Death of Zhuge Liang

In an attempt to engage the Wei forces, Zhuge Liang sent Sima Yi an emissary urging him to battle. Sima Yi, however, would not discuss military matters with the emissary, instead enquired about Zhuge Liang's tasks. The emissary replied that Zhuge Liang personally manages matters both big and small in the military, from military tactics to meals for the night, but he consumes very little. Sima Yi then told an aide that Zhuge Liang would not last long.

In August, Zhuge Liang fell sick due to exhaustion and his condition became worse everyday. The news reached Shu Emperor Liu Shan, who sent Li Fu to ask Zhuge Liang for Shu's future plans. Zhuge Liang replied that Jiang Wan could take his position after he dies, and after Jiang Wan dies Fei Yi could take over. When asked about Fei Yi's successor, Zhuge Liang fell silent. Li Fu then returned to the capital.

Zhuge Liang also gave instructions on how the Shu forces should withdraw back to Hanzhong: Yang Yi and Fei Yi would lead the forces while Jiang Wei and Wei Yan would guard the rear; if Wei Yan disobeyed, the Shu forces were to leave without him. In the early autumn of 234, Zhuge Liang died at the age of 54.

The Shu retreat

Following Zhuge Liang's death, the Shu forces quietly withdrew from their camps while keeping Zhuge Liang's death a secret. Sima Yi, convinced by the locals that Zhuge Liang had died, gave chase to the retreating Shu forces. Jiang Wei then had Yang Yi turn around and pretend to strike. Seeing this, Sima Yi feared that Zhuge Liang only pretended he was dead to lure him out, and immediately retreated. Common folklore tells of a double, or a wooden statue, that was dressed as Zhuge Liang, driving Sima Yi away in this incident. In any case, word that Sima Yi fled from the already dead Zhuge Liang spread, spawning a popular saying, "A dead Zhuge scares away a living Zhongda" (死諸葛嚇走活仲達), referring to Sima Yi's courtesy name. When Sima Yi heard of such ridicule, he laughingly responded, "I can predict the living, but not the dead."

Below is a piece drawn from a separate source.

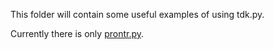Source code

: This folder will contain some useful examples of using tdk.py.

Currently there is only [prontr.py](prontr.py).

News of Zhuge Liang's death was withheld until the Shu army had reached the safety of the Baoye valley to return to Hanzhong. Sima Yi, fearful that the announcement was false and merely another opportunity for Zhuge to demonstrate his talent for ambuscade, hesitated to pursue. Only after his inspection of the empty Shu encampment did he resolve that pursuit was appropriate, but after reaching Baoye and deciding the advance could not be supported with supplies, the Wei army returned to the Wei River.

Aftermath

Conflict between Wei Yan and Yang Yi

Wei Yan, dismayed that the Shu forces are retreating "over the death of one man", collected his men and rode ahead of the main army and razed the gallery road behind them to prevent the main army from returning home. Yang Yi, who held a personal grudge against Wei Yan, sent the emperor a letter accusing Wei Yan of treason; Wei Yan did the same against Yang Yi. Emperor Liu Shan asked Dong Yun and Jiang Wan for their opinions, and both were suspicious of Wei Yan. Liu Shan then sent Jiang Wan to lead a force of imperial bodyguards north to cope with the disorders.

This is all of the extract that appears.